What you are asked to do => Print the listing exactly as it stands. Skip every picture.

▬▬▬▬▬▬

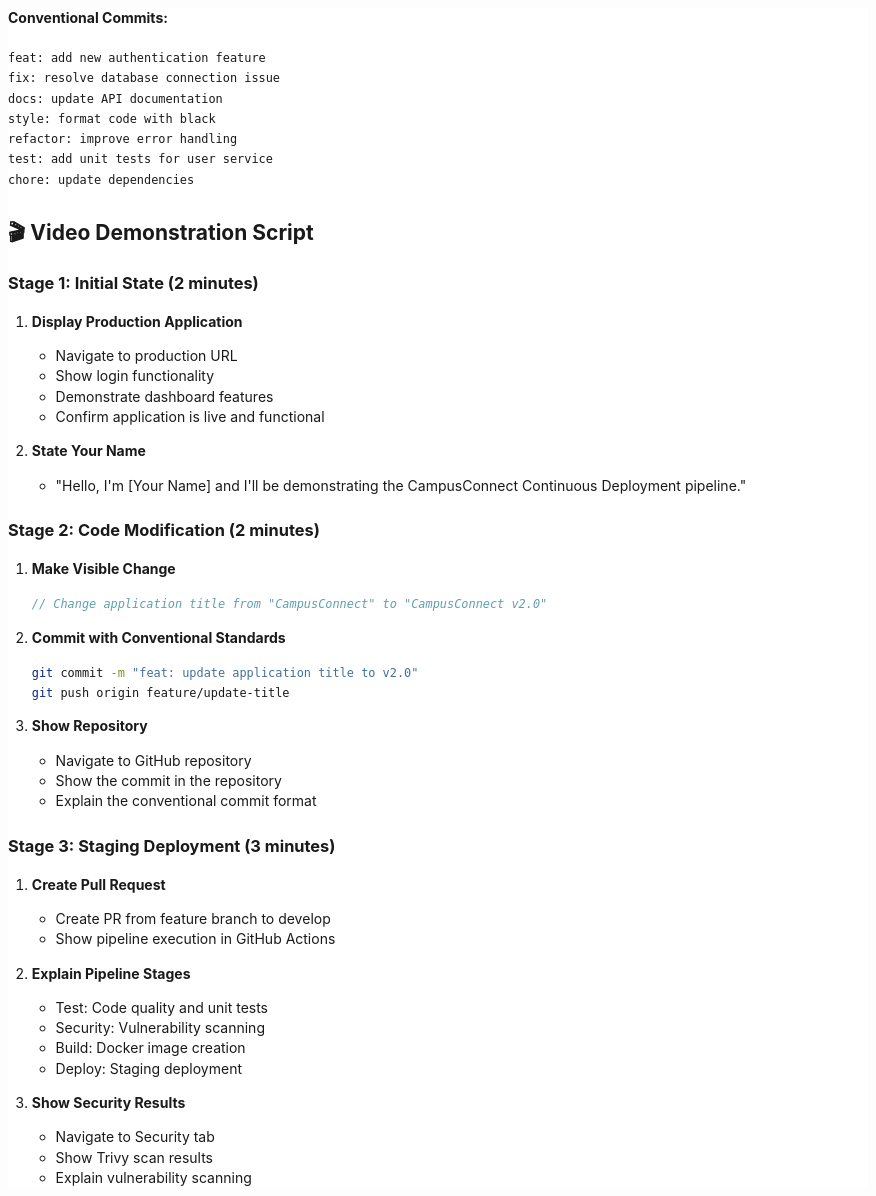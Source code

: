 #### **Conventional Commits**:
```
feat: add new authentication feature
fix: resolve database connection issue
docs: update API documentation
style: format code with black
refactor: improve error handling
test: add unit tests for user service
chore: update dependencies
```

## 🎬 **Video Demonstration Script**

### **Stage 1: Initial State (2 minutes)**
1. **Display Production Application**
   - Navigate to production URL
   - Show login functionality
   - Demonstrate dashboard features
   - Confirm application is live and functional

2. **State Your Name**
   - "Hello, I'm [Your Name] and I'll be demonstrating the CampusConnect Continuous Deployment pipeline."

### **Stage 2: Code Modification (2 minutes)**
1. **Make Visible Change**
   ```javascript
   // Change application title from "CampusConnect" to "CampusConnect v2.0"
   ```

2. **Commit with Conventional Standards**
   ```bash
   git commit -m "feat: update application title to v2.0"
   git push origin feature/update-title
   ```

3. **Show Repository**
   - Navigate to GitHub repository
   - Show the commit in the repository
   - Explain the conventional commit format

### **Stage 3: Staging Deployment (3 minutes)**
1. **Create Pull Request**
   - Create PR from feature branch to develop
   - Show pipeline execution in GitHub Actions

2. **Explain Pipeline Stages**
   - Test: Code quality and unit tests
   - Security: Vulnerability scanning
   - Build: Docker image creation
   - Deploy: Staging deployment

3. **Show Security Results**
   - Navigate to Security tab
   - Show Trivy scan results
   - Explain vulnerability scanning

▬▬▬▬▬▬

Problem solution =>
Source code

: #### **Conventional Commits**:
```
feat: add new authentication feature
fix: resolve database connection issue
docs: update API documentation
style: format code with black
refactor: improve error handling
test: add unit tests for user service
chore: update dependencies
```

## 🎬 **Video Demonstration Script**

### **Stage 1: Initial State (2 minutes)**
1. **Display Production Application**
   - Navigate to production URL
   - Show login functionality
   - Demonstrate dashboard features
   - Confirm application is live and functional

2. **State Your Name**
   - "Hello, I'm [Your Name] and I'll be demonstrating the CampusConnect Continuous Deployment pipeline."

### **Stage 2: Code Modification (2 minutes)**
1. **Make Visible Change**
   ```javascript
   // Change application title from "CampusConnect" to "CampusConnect v2.0"
   ```

2. **Commit with Conventional Standards**
   ```bash
   git commit -m "feat: update application title to v2.0"
   git push origin feature/update-title
   ```

3. **Show Repository**
   - Navigate to GitHub repository
   - Show the commit in the repository
   - Explain the conventional commit format

### **Stage 3: Staging Deployment (3 minutes)**
1. **Create Pull Request**
   - Create PR from feature branch to develop
   - Show pipeline execution in GitHub Actions

2. **Explain Pipeline Stages**
   - Test: Code quality and unit tests
   - Security: Vulnerability scanning
   - Build: Docker image creation
   - Deploy: Staging deployment

3. **Show Security Results**
   - Navigate to Security tab
   - Show Trivy scan results
   - Explain vulnerability scanning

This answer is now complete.